Only lines containing the string "also" belong in the answer; copy all of them from the entries.

======== Material shown ========

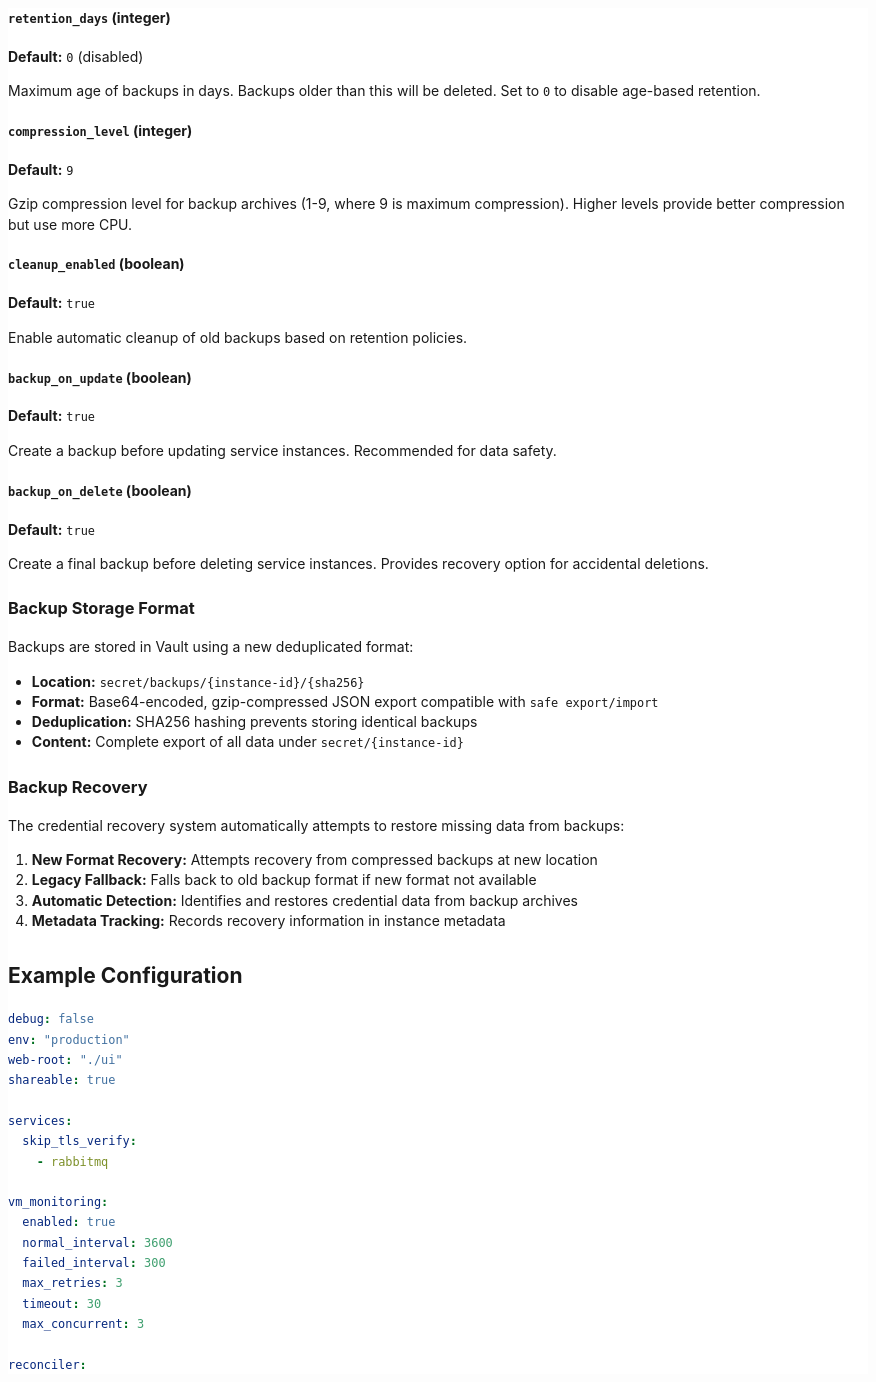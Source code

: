 #### `retention_days` (integer)
**Default:** `0` (disabled)

Maximum age of backups in days. Backups older than this will be deleted. Set to `0` to disable age-based retention.

#### `compression_level` (integer)
**Default:** `9`

Gzip compression level for backup archives (1-9, where 9 is maximum compression). Higher levels provide better compression but use more CPU.

#### `cleanup_enabled` (boolean)
**Default:** `true`

Enable automatic cleanup of old backups based on retention policies.

#### `backup_on_update` (boolean)
**Default:** `true`

Create a backup before updating service instances. Recommended for data safety.

#### `backup_on_delete` (boolean)
**Default:** `true`

Create a final backup before deleting service instances. Provides recovery option for accidental deletions.

### Backup Storage Format

Backups are stored in Vault using a new deduplicated format:

- **Location:** `secret/backups/{instance-id}/{sha256}`
- **Format:** Base64-encoded, gzip-compressed JSON export compatible with `safe export/import`
- **Deduplication:** SHA256 hashing prevents storing identical backups
- **Content:** Complete export of all data under `secret/{instance-id}`

### Backup Recovery

The credential recovery system automatically attempts to restore missing data from backups:

1. **New Format Recovery:** Attempts recovery from compressed backups at new location
2. **Legacy Fallback:** Falls back to old backup format if new format not available
3. **Automatic Detection:** Identifies and restores credential data from backup archives
4. **Metadata Tracking:** Records recovery information in instance metadata

## Example Configuration

```yaml
debug: false
env: "production"
web-root: "./ui"
shareable: true

services:
  skip_tls_verify:
    - rabbitmq

vm_monitoring:
  enabled: true
  normal_interval: 3600
  failed_interval: 300
  max_retries: 3
  timeout: 30
  max_concurrent: 3

reconciler:
```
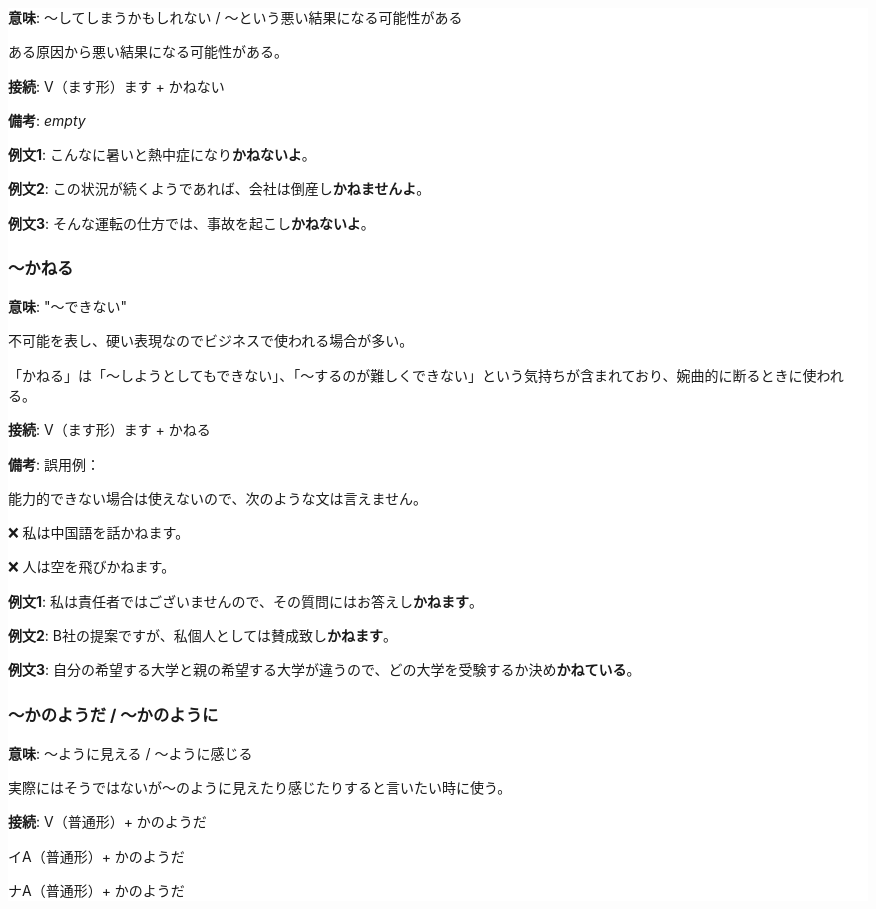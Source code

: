 **意味**: 〜してしまうかもしれない / 〜という悪い結果になる可能性がある



ある原因から悪い結果になる可能性がある。

**接続**: 
V（ます形）ます + かねない


**備考**: 
*empty*

**例文1**: こんなに暑いと熱中症になり**かねないよ**。

**例文2**: この状況が続くようであれば、会社は倒産し**かねませんよ**。

**例文3**: そんな運転の仕方では、事故を起こし**かねないよ**。

### 〜かねる

**意味**: "〜できない"

不可能を表し、硬い表現なのでビジネスで使われる場合が多い。



「かねる」は「～しようとしてもできない」、「〜するのが難しくできない」という気持ちが含まれており、婉曲的に断るときに使われる。

**接続**: 
V（ます形）ます + かねる


**備考**: 
誤用例：

能力的できない場合は使えないので、次のような文は言えません。



❌ 私は中国語を話かねます。

❌ 人は空を飛びかねます。

**例文1**: 私は責任者ではございませんので、その質問にはお答えし**かねます**。

**例文2**: B社の提案ですが、私個人としては賛成致し**かねます**。

**例文3**: 自分の希望する大学と親の希望する大学が違うので、どの大学を受験するか決め**かねている**。

### 〜かのようだ / 〜かのように

**意味**: 〜ように見える / 〜ように感じる



実際にはそうではないが〜のように見えたり感じたりすると言いたい時に使う。

**接続**: 
V（普通形）+ かのようだ

イA（普通形）+ かのようだ

ナA（普通形）+ かのようだ
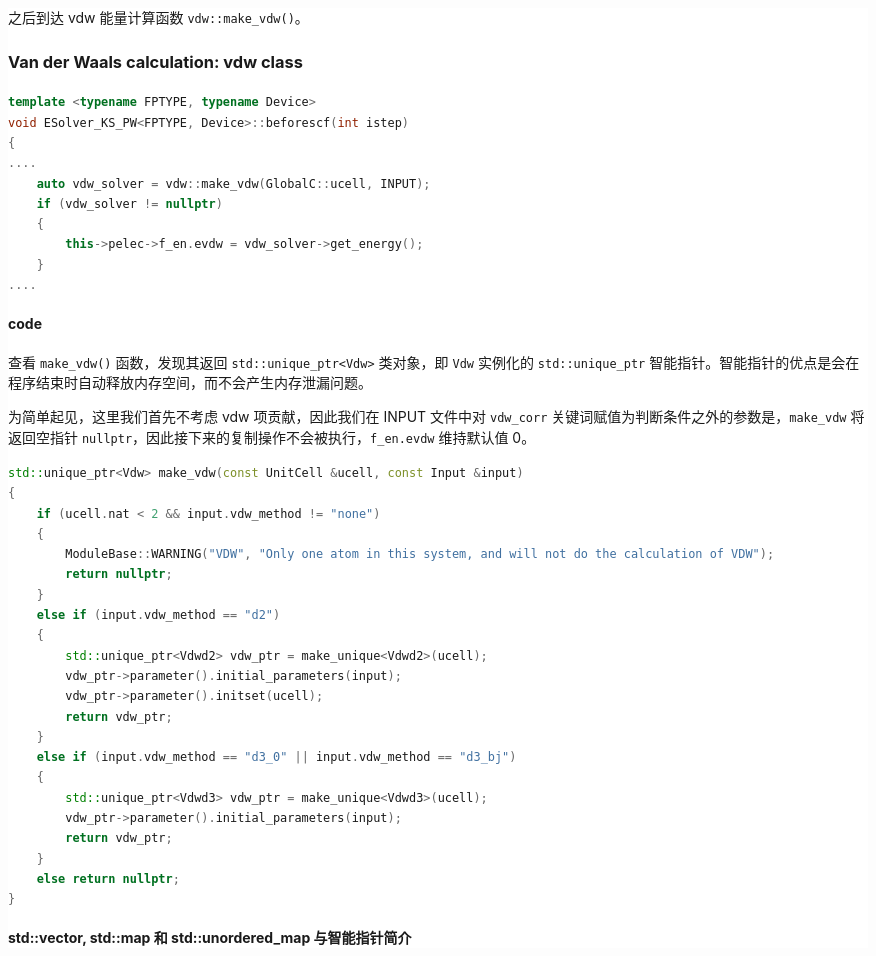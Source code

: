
 ```cpp
```

之后到达 vdw 能量计算函数 `vdw::make_vdw()`。

### Van der Waals calculation: vdw class

```cpp
template <typename FPTYPE, typename Device>
void ESolver_KS_PW<FPTYPE, Device>::beforescf(int istep)
{
....
    auto vdw_solver = vdw::make_vdw(GlobalC::ucell, INPUT);
    if (vdw_solver != nullptr)
    {
        this->pelec->f_en.evdw = vdw_solver->get_energy();
    }
....
```

#### code

查看 `make_vdw()` 函数，发现其返回 `std::unique_ptr<Vdw>` 类对象，即 `Vdw` 实例化的 `std::unique_ptr` 智能指针。智能指针的优点是会在程序结束时自动释放内存空间，而不会产生内存泄漏问题。

为简单起见，这里我们首先不考虑 vdw 项贡献，因此我们在 INPUT 文件中对 `vdw_corr` 关键词赋值为判断条件之外的参数是，`make_vdw` 将返回空指针 `nullptr`，因此接下来的复制操作不会被执行，`f_en.evdw` 维持默认值 0。

```cpp
std::unique_ptr<Vdw> make_vdw(const UnitCell &ucell, const Input &input)
{
    if (ucell.nat < 2 && input.vdw_method != "none")
    {
        ModuleBase::WARNING("VDW", "Only one atom in this system, and will not do the calculation of VDW");
        return nullptr;
    }
    else if (input.vdw_method == "d2")
    {
        std::unique_ptr<Vdwd2> vdw_ptr = make_unique<Vdwd2>(ucell);
        vdw_ptr->parameter().initial_parameters(input);
        vdw_ptr->parameter().initset(ucell);
        return vdw_ptr;
    }
    else if (input.vdw_method == "d3_0" || input.vdw_method == "d3_bj")
    {
        std::unique_ptr<Vdwd3> vdw_ptr = make_unique<Vdwd3>(ucell);
        vdw_ptr->parameter().initial_parameters(input);
        return vdw_ptr;
    }
    else return nullptr;
}
```

#### std::vector, std::map 和 std::unordered_map 与智能指针简介
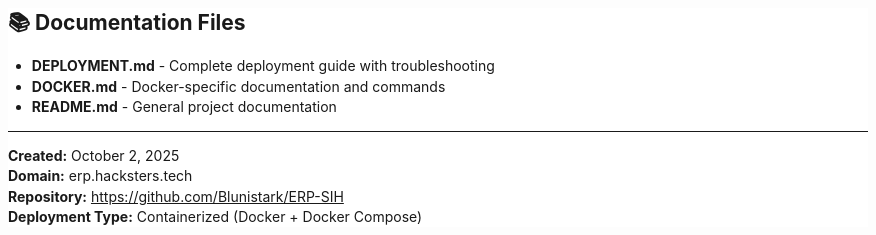 
## 📚 Documentation Files

- **DEPLOYMENT.md** - Complete deployment guide with troubleshooting
- **DOCKER.md** - Docker-specific documentation and commands
- **README.md** - General project documentation

---

**Created:** October 2, 2025  
**Domain:** erp.hacksters.tech  
**Repository:** https://github.com/Blunistark/ERP-SIH  
**Deployment Type:** Containerized (Docker + Docker Compose)
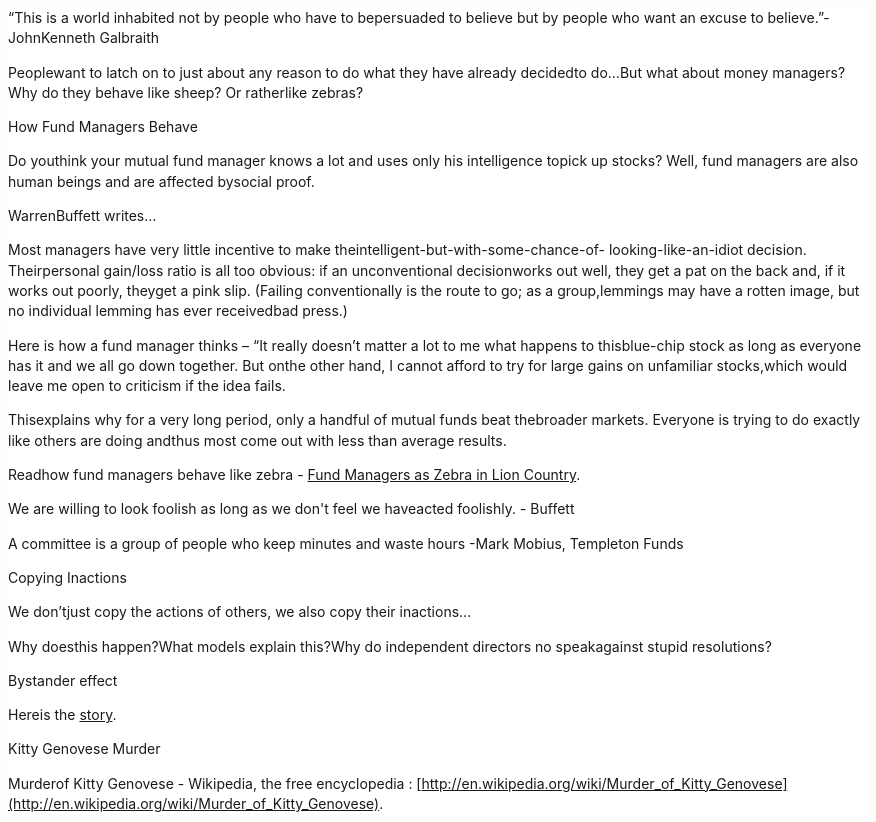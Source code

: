  

 “This is a world inhabited not by people who have to bepersuaded to believe but by people who want an excuse to believe.”- JohnKenneth Galbraith

Peoplewant to latch on to just about any reason to do what they have already decidedto do…But what about money managers? Why do they behave like sheep? Or ratherlike zebras?

 

How Fund Managers Behave

 

Do youthink your mutual fund manager knows a lot and uses only his intelligence topick up stocks? Well, fund managers are also human beings and are affected bysocial proof.

WarrenBuffett writes…

Most managers have very little incentive to make theintelligent-but-with-some-chance-of- looking-like-an-idiot decision. Theirpersonal gain/loss ratio is all too obvious: if an unconventional decisionworks out well, they get a pat on the back and, if it works out poorly, theyget a pink slip. (Failing conventionally is the route to go; as a group,lemmings may have a rotten image, but no individual lemming has ever receivedbad press.)

Here is how a fund manager thinks – “It really doesn’t matter a lot to me what happens to thisblue-chip stock as long as everyone has it and we all go down together. But onthe other hand, I cannot afford to try for large gains on unfamiliar stocks,which would leave me open to criticism if the idea fails.

Thisexplains why for a very long period, only a handful of mutual funds beat thebroader markets. Everyone is trying to do exactly like others are doing andthus most come out with less than average results.

Readhow fund managers behave like zebra - [Fund Managers as Zebra in Lion Country](http://k2invest.blogspot.in/2016/01/fund-managers-as-zebra-in-lion-country.html). 

We are willing to look foolish as long as we don't feel we haveacted foolishly. - Buffett

A committee is a group of people who keep minutes and waste hours -Mark Mobius, Templeton Funds 

Copying Inactions

We don’tjust copy the actions of others, we also copy their inactions...

 

Why doesthis happen?What models explain this?Why do independent directors no speakagainst stupid resolutions?  

 

Bystander effect 

Hereis the [story](http://k2invest.blogspot.in/2015/01/the-bystander-effect-story.html).

 

Kitty Genovese Murder 

Murderof Kitty Genovese - Wikipedia, the free encyclopedia : [http://en.wikipedia.org/wiki/Murder_of_Kitty_Genovese](http://en.wikipedia.org/wiki/Murder_of_Kitty_Genovese).

 
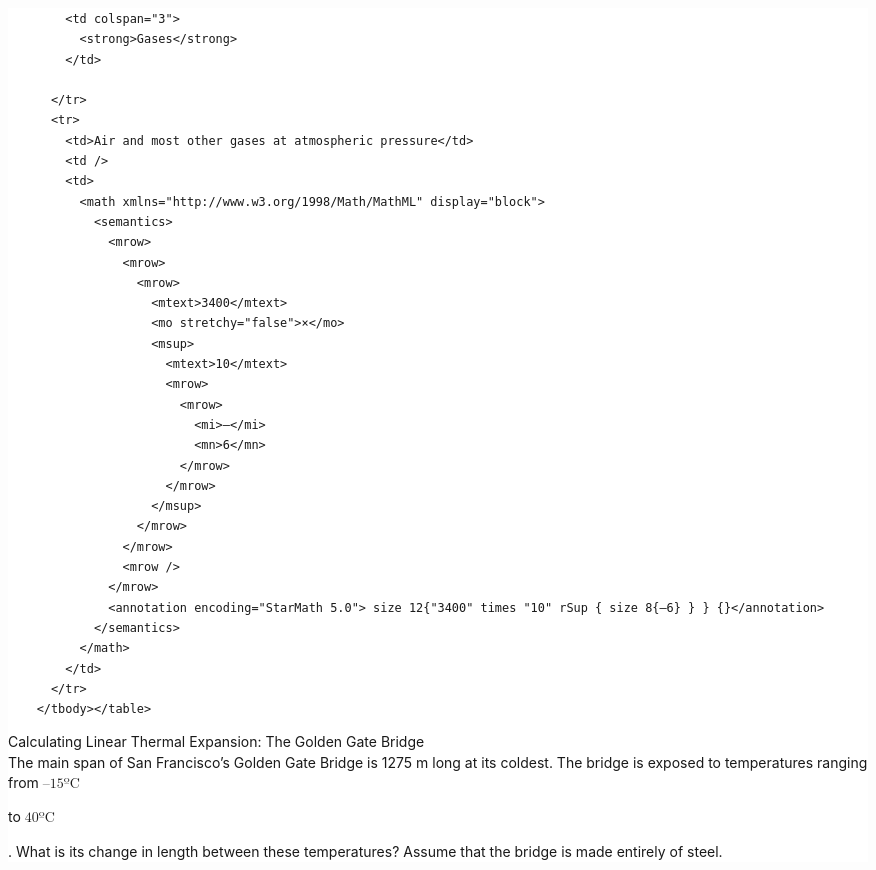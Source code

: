             <td colspan="3">
              <strong>Gases</strong>
            </td>
            
          </tr>
          <tr>
            <td>Air and most other gases at atmospheric pressure</td>
            <td />
            <td>
              <math xmlns="http://www.w3.org/1998/Math/MathML" display="block">
                <semantics>
                  <mrow>
                    <mrow>
                      <mrow>
                        <mtext>3400</mtext>
                        <mo stretchy="false">×</mo>
                        <msup>
                          <mtext>10</mtext>
                          <mrow>
                            <mrow>
                              <mi>–</mi>
                              <mn>6</mn>
                            </mrow>
                          </mrow>
                        </msup>
                      </mrow>
                    </mrow>
                    <mrow />
                  </mrow>
                  <annotation encoding="StarMath 5.0"> size 12{"3400" times "10" rSup { size 8{–6} } } {}</annotation>
                </semantics>
              </math>
            </td>
          </tr>
        </tbody></table>

<div data-type="example" id="eip-365" markdown="1">
<div data-type="title">
Calculating Linear Thermal Expansion: The Golden Gate Bridge
</div>
The main span of San Francisco’s Golden Gate Bridge is 1275 m long at its coldest. The bridge is exposed to temperatures ranging from <math xmlns="http://www.w3.org/1998/Math/MathML"><semantics><mrow><mrow><mrow><mi>–</mi><mtext>15</mtext><mtext>º</mtext><mtext>C</mtext></mrow></mrow><mrow /></mrow><annotation encoding="StarMath 5.0"> size 12{–"15"°C} {}</annotation></semantics></math>

 to <math xmlns="http://www.w3.org/1998/Math/MathML"><semantics><mrow><mrow><mrow><mtext>40</mtext><mtext>º</mtext><mtext>C</mtext></mrow></mrow><mrow /></mrow><annotation encoding="StarMath 5.0"> size 12{"40"°C} {}</annotation></semantics></math>

. What is its change in length between these temperatures? Assume that the bridge is made entirely of steel.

========

Answer for this exercise.
Do youthink your mutual fund manager knows a lot and uses only his intelligence topick up stocks? Well, fund managers are also human beings and are affected bysocial proof.
We don’tjust copy the actions of others, we also copy their inactions...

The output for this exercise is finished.